Mi esposo robó mi tarjeta platinum para llevarse a sus padres de viaje. Cuando la cancelé, me gritó: “¡Vuélvela a activar ahora mismo o me divorcio de ti!”, y su madre juró que me echaría de la casa… yo solo me reí

PARTE 1

“¡Si no reactivas esa tarjeta ahora mismo, te juro que mañana mismo te saco de mi vida!” Esa fue la frase con la que Mauro me gritó por teléfono desde el aeropuerto, sin saber que, mientras él amenazaba, yo ya había tomado la decisión que iba a romper para siempre a su familia.

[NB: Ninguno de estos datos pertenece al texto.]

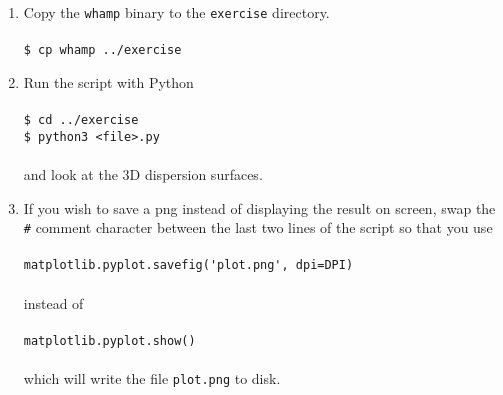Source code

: \documentclass[a4paper,10pt]{article}
\begin{document}
\begin{enumerate}
   \item Copy the \verb=whamp= binary to the \verb=exercise= directory. \\ \\
   \verb=$ cp whamp ../exercise=
   
   \item Run the script with Python \\ \\
   \verb=$ cd ../exercise= \\
   \verb=$ python3 <file>.py= \\ \\
   and look at the 3D dispersion surfaces.
   
   \item If you wish to save a png instead of displaying the result on screen, swap the \verb=#= comment character between the last two lines of the
script so that you use \\ \\
   \verb+matplotlib.pyplot.savefig('plot.png', dpi=DPI)+ \\ \\
   instead of \\ \\
   \verb=matplotlib.pyplot.show()= \\ \\
   which will write the file \verb=plot.png= to disk.
\end{enumerate}
\end{document}
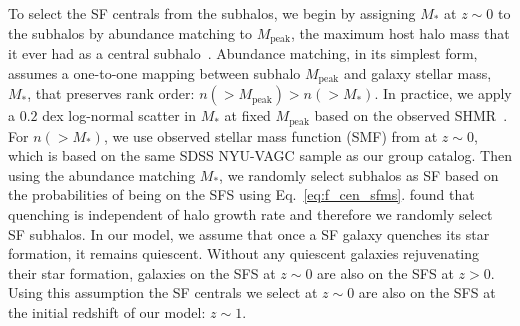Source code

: \documentclass[12pt, letterpaper, preprint, tighten]{aastex62}
\begin{document}
To select the SF centrals from the subhalos, we begin by assigning $M_*$
at $z\sim 0$ to the subhalos by abundance matching to $M_\mathrm{peak}$,
the maximum host halo mass that it ever had as a central subhalo~\citep{conroy2006,vale2006,yang2009,wetzel2012,leja2013,wetzel2013,wetzel2014,hahn2017b}.
Abundance matching, in its simplest form, assumes a one-to-one mapping between subhalo
$M_\mathrm{peak}$ and galaxy stellar mass, $M_*$, that preserves rank
order: $n({>}M_\mathrm{peak}) > n({>}M_*)$. In practice, we apply a $0.2$
dex log-normal scatter in $M_*$ at fixed $M_\mathrm{peak}$ based on the
observed SHMR~\citep[\emph{e.g.}][]{mandelbaum2006a, more2011, velander2014, zu2015, gu2016, lange2018a}.
For $n({>}M_*)$, we use observed stellar mass function (SMF)
from \cite{li2009} at $z\sim 0$, which is based on the same SDSS NYU-VAGC sample as our
group catalog. Then using the abundance matching $M_*$, we randomly select subhalos as
SF based on the probabilities of being on the SFS using Eq.~\ref{eq:f_cen_sfms}.
\cite{tinker2017b,tinker2018} found that quenching is
independent of halo growth rate and therefore we randomly select SF subhalos.
In our model, we assume that once a SF galaxy quenches its star formation,
it remains quiescent.  %
Without any quiescent galaxies rejuvenating their star formation, galaxies
on the SFS at $z\sim0$ are also on the SFS at $z > 0$. Using this assumption
the SF centrals we select at $z \sim 0$ are also on the SFS at the initial
redshift of our model: $z \sim 1$.
\end{document}
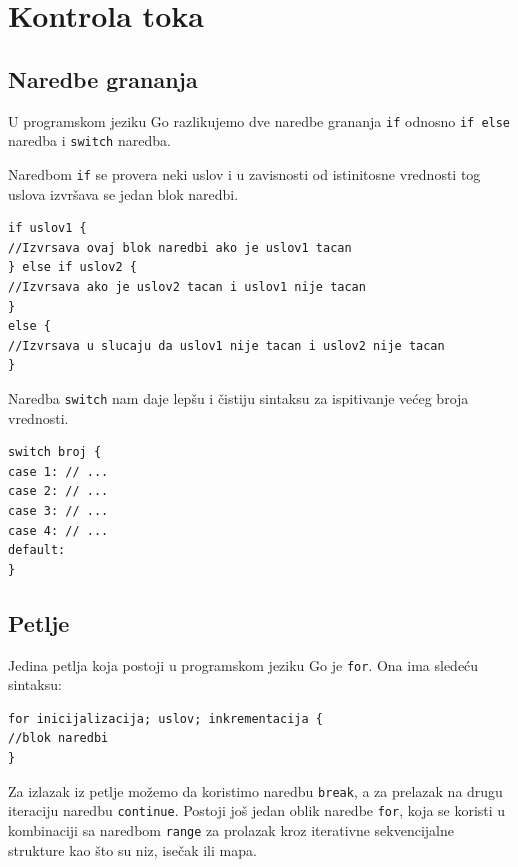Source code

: \documentclass[a4paper]{article}
\begin{document}
\section{Kontrola toka}	
\label{sec:kontrola_toka}

\subsection{Naredbe grananja}
\label{subsec:naredbe_grananja}

U programskom jeziku Go razlikujemo dve naredbe grananja \texttt{if} odnosno \texttt{if else} naredba i \texttt{switch} naredba.

Naredbom \texttt{if} se provera neki uslov i u zavisnosti od istinitosne vrednosti tog uslova izvršava  se jedan blok naredbi. 

\begin{lstlisting}[caption={Primer \texttt{if} naredbe},frame=single, label=Primer_if_naredbe]
if uslov1 {
//Izvrsava ovaj blok naredbi ako je uslov1 tacan
} else if uslov2 {
//Izvrsava ako je uslov2 tacan i uslov1 nije tacan	
}
else {
//Izvrsava u slucaju da uslov1 nije tacan i uslov2 nije tacan
}
\end{lstlisting}

Naredba \texttt{switch} nam daje lepšu i čistiju sintaksu za ispitivanje većeg broja vrednosti.

\begin{lstlisting}[caption={Primer \texttt{switch} naredbe},frame=single, label=Primer_switch_naredbe]
switch broj {
case 1: // ...
case 2: // ...
case 3: // ...
case 4: // ...
default:
}
\end{lstlisting}


\subsection{Petlje}
\label{subsec:petlje}

Jedina petlja koja postoji u programskom jeziku Go je \texttt{for}. Ona ima sledeću sintaksu: 

\begin{lstlisting}[caption={Primer \texttt{for} petlje},frame=single, label=Primer_for_petlje]
for inicijalizacija; uslov; inkrementacija {
//blok naredbi
}
\end{lstlisting}

Za izlazak iz petlje možemo da koristimo naredbu \texttt{break}, a za prelazak na drugu iteraciju naredbu \texttt{continue}.
Postoji još jedan oblik naredbe \texttt{for}, koja se koristi u kombinaciji sa naredbom \texttt{range} za prolazak kroz iterativne sekvencijalne strukture kao što su niz, isečak ili mapa.
\end{document}
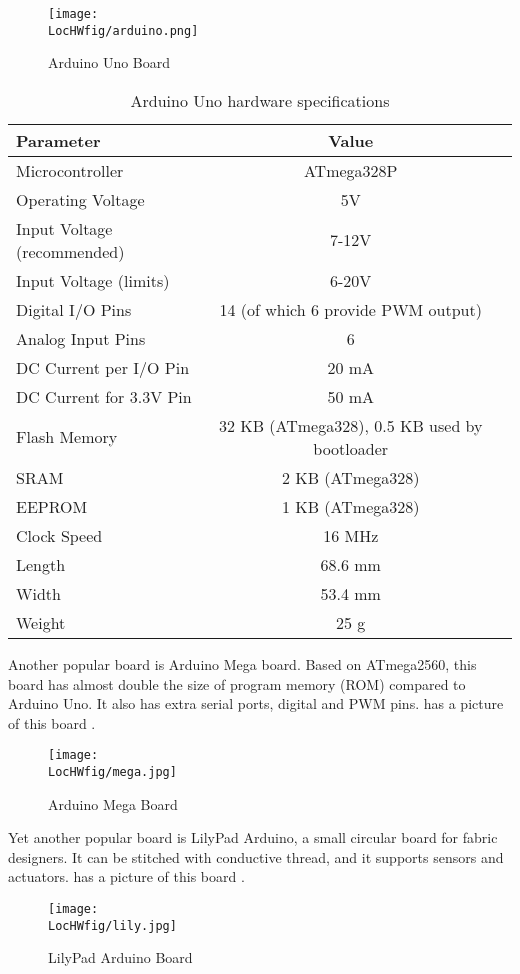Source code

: \begin{figure}
  \centering
  \texttt{[image: \\LocHWfig/arduino.png]}
  \caption{Arduino Uno Board}
  \label{arduino}
\end{figure}

\begin{table}
\begin{center}
\begin{tabular}{ || l | c || r }
 \hline		
{\bf Parameter} & {\bf Value} \\ \hline	
 Microcontroller & ATmega328P\\
Operating Voltage & 5V\\
Input Voltage (recommended) & 7-12V\\
Input Voltage (limits) & 6-20V\\
Digital I/O Pins & 14 (of which 6 provide PWM output)\\
Analog Input Pins & 6\\
DC Current per I/O Pin & 20 mA\\
DC Current for 3.3V Pin & 50 mA\\
Flash Memory & 32 KB (ATmega328), 0.5 KB used by bootloader\\
SRAM & 2 KB (ATmega328)\\
EEPROM & 1 KB (ATmega328)\\
Clock Speed & 16 MHz\\
Length & 68.6 mm\\
Width & 53.4 mm\\
Weight & 25 g\\
 \hline 
\end{tabular}
\caption{Arduino Uno hardware specifications}
\label{micro-table}
\end{center}
\end{table}

Another popular board is Arduino Mega board.  Based on
ATmega2560, this board has almost double the size of program
memory (ROM) compared to Arduino Uno.  It also has extra serial ports,
digital and PWM pins.   has a picture of this board
\cite{mega-ref}. 
\begin{figure}
  \centering
  \texttt{[image: \\LocHWfig/mega.jpg]}
  \caption{Arduino Mega Board}
  \label{mega}
\end{figure}

Yet another popular board is LilyPad Arduino, a small circular
board for fabric designers. It can be stitched with conductive thread,
and it supports sensors and actuators.   has a picture of
this board \cite{lily-ref}.
\begin{figure}
  \centering
  \texttt{[image: \\LocHWfig/lily.jpg]}
  \caption{LilyPad Arduino Board}
  \label{lily}
\end{figure}

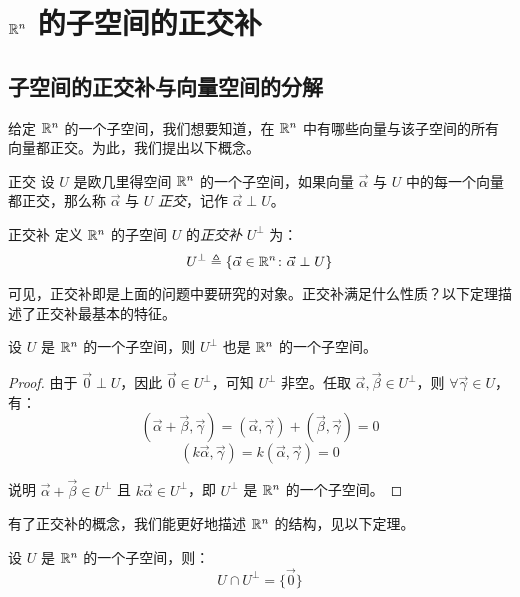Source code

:
\section{$\mathbb R^n$ 的子空间的正交补}

\subsection{子空间的正交补与向量空间的分解}

给定 $\mathbb R^n$ 的一个子空间，我们想要知道，在 $\mathbb R^n$ 中有哪些向量与该子空间的所有向量都正交。为此，我们提出以下概念。

\begin{definition}{正交}
	设 $U$ 是欧几里得空间 $\mathbb R^n$ 的一个子空间，如果向量 $\vec \alpha$ 与 $U$ 中的每一个向量都正交，那么称 $\vec \alpha$ 与 $U$ \emph{正交}，记作 $\vec \alpha \perp U$。
\end{definition}

\begin{definition}{正交补}
	定义 $\mathbb R^n$ 的子空间 $U$ 的\emph{正交补} $U^\perp$ 为：
	$$
	U^\perp \triangleq \{ \vec \alpha \in \mathbb R^n \colon \vec \alpha \perp U \}
	$$
\end{definition}

可见，正交补即是上面的问题中要研究的对象。正交补满足什么性质？以下定理描述了正交补最基本的特征。

\begin{theorem}
	设 $U$ 是 $\mathbb R^n$ 的一个子空间，则 $U^\perp$ 也是 $\mathbb R^n$ 的一个子空间。
\end{theorem}

\begin{proof}
	由于 $\vec 0 \perp U$，因此 $\vec 0 \in U^\perp$，可知 $U^\perp$ 非空。任取 $\vec \alpha, \vec \beta \in U^\perp$，则 $\forall \vec \gamma \in U$，有：
	$$
	(\vec \alpha + \vec \beta, \vec \gamma) = (\vec \alpha, \vec \gamma) + (\vec \beta, \vec \gamma) = 0
	$$$$
	(k \vec \alpha, \vec \gamma) = k(\vec \alpha, \vec \gamma) = 0
	$$

	说明 $\vec \alpha + \vec \beta \in U^\perp$ 且 $k \vec \alpha \in U^\perp$，即 $U^\perp$ 是 $\mathbb R^n$ 的一个子空间。
\end{proof}

有了正交补的概念，我们能更好地描述 $\mathbb R^n$ 的结构，见以下定理。

\begin{theorem}
	设 $U$ 是 $\mathbb R^n$ 的一个子空间，则：
	$$
	U \cap U^\perp = \{ \vec 0\}
	$$
\end{theorem}

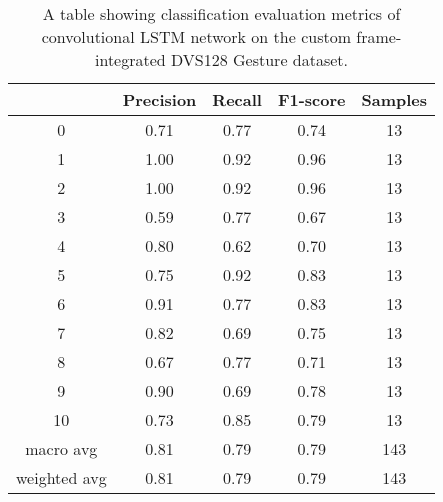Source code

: \begin{table}[htb]
    \centering
    \begin{tabular}{|| c | c | c | c | c ||}
        \hline
             & Precision & Recall & F1-score & Samples \\
        \hline \hline
        0            & 0.71 & 0.77 & 0.74 & 13  \\
        \hline
        1            & 1.00 & 0.92 & 0.96 & 13  \\
        \hline
        2            & 1.00 & 0.92 & 0.96 & 13  \\
        \hline
        3            & 0.59 & 0.77 & 0.67 & 13  \\
        \hline
        4            & 0.80 & 0.62 & 0.70 & 13  \\
        \hline
        5            & 0.75 & 0.92 & 0.83 & 13  \\
        \hline
        6            & 0.91 & 0.77 & 0.83 & 13  \\
        \hline
        7            & 0.82 & 0.69 & 0.75 & 13  \\
        \hline
        8            & 0.67 & 0.77 & 0.71 & 13  \\
        \hline
        9            & 0.90 & 0.69 & 0.78 & 13  \\
        \hline
        10           & 0.73 & 0.85 & 0.79 & 13  \\
        \hline
        macro avg    & 0.81 & 0.79 & 0.79 & 143 \\
        \hline
        weighted avg & 0.81 & 0.79 & 0.79 & 143 \\
        \hline
    \end{tabular}
    \caption{A table showing classification evaluation metrics of convolutional LSTM network on the custom frame-integrated DVS128 Gesture dataset.}
    \label{tab:conv_lstm_dvs128_custom_frame_evaluation_metrics}
\end{table}

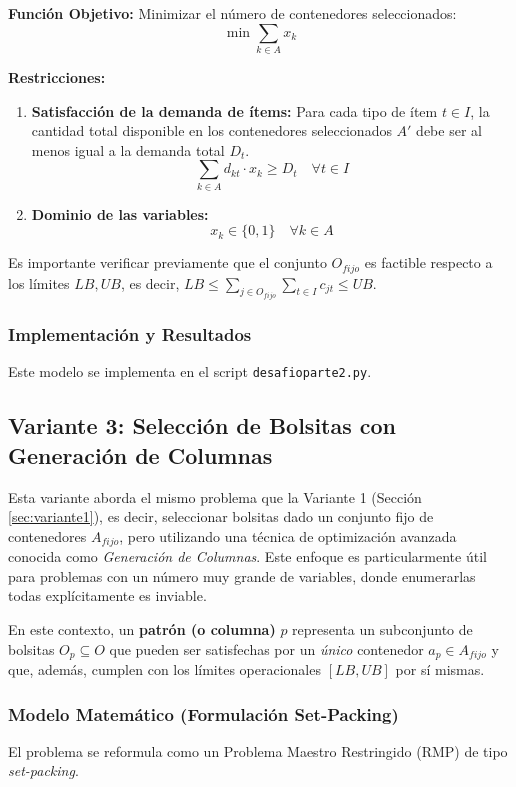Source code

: \documentclass[a4paper,12pt]{article}
\begin{document}
\textbf{Función Objetivo:}
Minimizar el número de contenedores seleccionados:
\[ \min \sum_{k \in A} x_k \]

\textbf{Restricciones:}
\begin{enumerate}
    \item \textbf{Satisfacción de la demanda de ítems:} Para cada tipo de ítem $t \in I$, la cantidad total disponible en los contenedores seleccionados $A'$ debe ser al menos igual a la demanda total $D_t$.
    \[ \sum_{k \in A} d_{kt} \cdot x_k \ge D_t \quad \forall t \in I \]
    \item \textbf{Dominio de las variables:}
    \[ x_k \in \{0, 1\} \quad \forall k \in A \]
\end{enumerate}
Es importante verificar previamente que el conjunto $O_{fijo}$ es factible respecto a los límites $LB, UB$, es decir, $LB \le \sum_{j \in O_{fijo}} \sum_{t \in I} c_{jt} \le UB$.

\subsubsection{Implementación y Resultados}
Este modelo se implementa en el script \texttt{desafioparte2.py}.

\subsection{Variante 3: Selección de Bolsitas con Generación de Columnas}
\label{sec:variante3}
Esta variante aborda el mismo problema que la Variante 1 (Sección \ref{sec:variante1}), es decir, seleccionar bolsitas dado un conjunto fijo de contenedores $A_{fijo}$, pero utilizando una técnica de optimización avanzada conocida como \emph{Generación de Columnas}. Este enfoque es particularmente útil para problemas con un número muy grande de variables, donde enumerarlas todas explícitamente es inviable.

En este contexto, un \textbf{patrón (o columna)} $p$ representa un subconjunto de bolsitas $O_p \subseteq O$ que pueden ser satisfechas por un \emph{único} contenedor $a_p \in A_{fijo}$ y que, además, cumplen con los límites operacionales $[LB, UB]$ por sí mismas.

\subsubsection{Modelo Matemático (Formulación Set-Packing)}
El problema se reformula como un Problema Maestro Restringido (RMP) de tipo \emph{set-packing}.
\end{document}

Yo estaba sentada en la cocina de la casa de Coyoacán, removiendo mi café con una calma que ni yo misma sabía de dónde salía. Afuera, los jacarandás dejaban caer flores moradas sobre la entrada, y adentro todo parecía en silencio, excepto la voz histérica de mi esposo, rebotando en mi oído.

—¿Me estás escuchando, Rebeca? —rugió—. Mi mamá está aquí, mi papá está aquí, Jimena está llorando, y tú nos dejas varados como si fuéramos unos delincuentes.

Sonreí, aunque él no pudiera verme.

—No los dejé varados. Cancelé una tarjeta que fue usada sin mi permiso.

Del otro lado hubo un silencio breve. Luego escuché la voz chillona de su madre, Patricia, metiéndose en la llamada como siempre hacía en todo.

—¡No seas ridícula! —gritó—. Eres la esposa de mi hijo. Lo que tiene Mauro también te pertenece, y lo que tienes tú también es de él. Así funciona una familia decente.

Solté una carcajada seca.

—Qué curioso que hables de familia decente, Patricia.

—No te pongas insolente —intervino ella—. Y más te vale arreglar esto ya. Porque cuando regresen, te vas a largar de nuestra casa.

Nuestra casa.

Cada vez que ella decía eso, algo dentro de mí hervía. Durante tres años tuve que soportar sus humillaciones, sus indirectas, sus órdenes disfrazadas de consejos. Patricia se paseaba por la casa como si fuera la reina del lugar, criticando mi ropa, mi trabajo, mi forma de hablar. Su hija Jimena era peor: una mujer de treinta años que seguía viviendo como adolescente mimada y que me trataba como si yo fuera una intrusa. Y Mauro… Mauro siempre encontraba la manera de justificarlo todo.

“Así es mi familia, amor, no te lo tomes personal.”

No era personal, decía él, mientras permitía que me aplastaran poco a poco.

Dos noches antes, yo había asistido a una cena de beneficencia con empresarios y abogados. Volví tarde, cansada, con los tacones en la mano. Al entrar, encontré una nota sobre la isla de la cocina, escrita con la letra arrogante de Mauro:

“Nos fuimos a Vail por una semana con mis papás y Jimena. Tú cubres todo. Después del estrés que nos causas, nos lo merecemos.”

Al principio pensé que era una broma de mal gusto. Hasta que abrí el cajón oculto de mi despacho y vi que mi tarjeta platinum ya no estaba. Revisé la aplicación del banco. Ahí estaba todo: cuatro boletos en primera clase, un resort de lujo, renta de camioneta, equipo de nieve, restaurantes, compras anticipadas.

Más de lo que una familia con dignidad se atrevería a gastar sin preguntar.

Pero la dignidad jamás fue una prioridad para ellos. Solo las apariencias.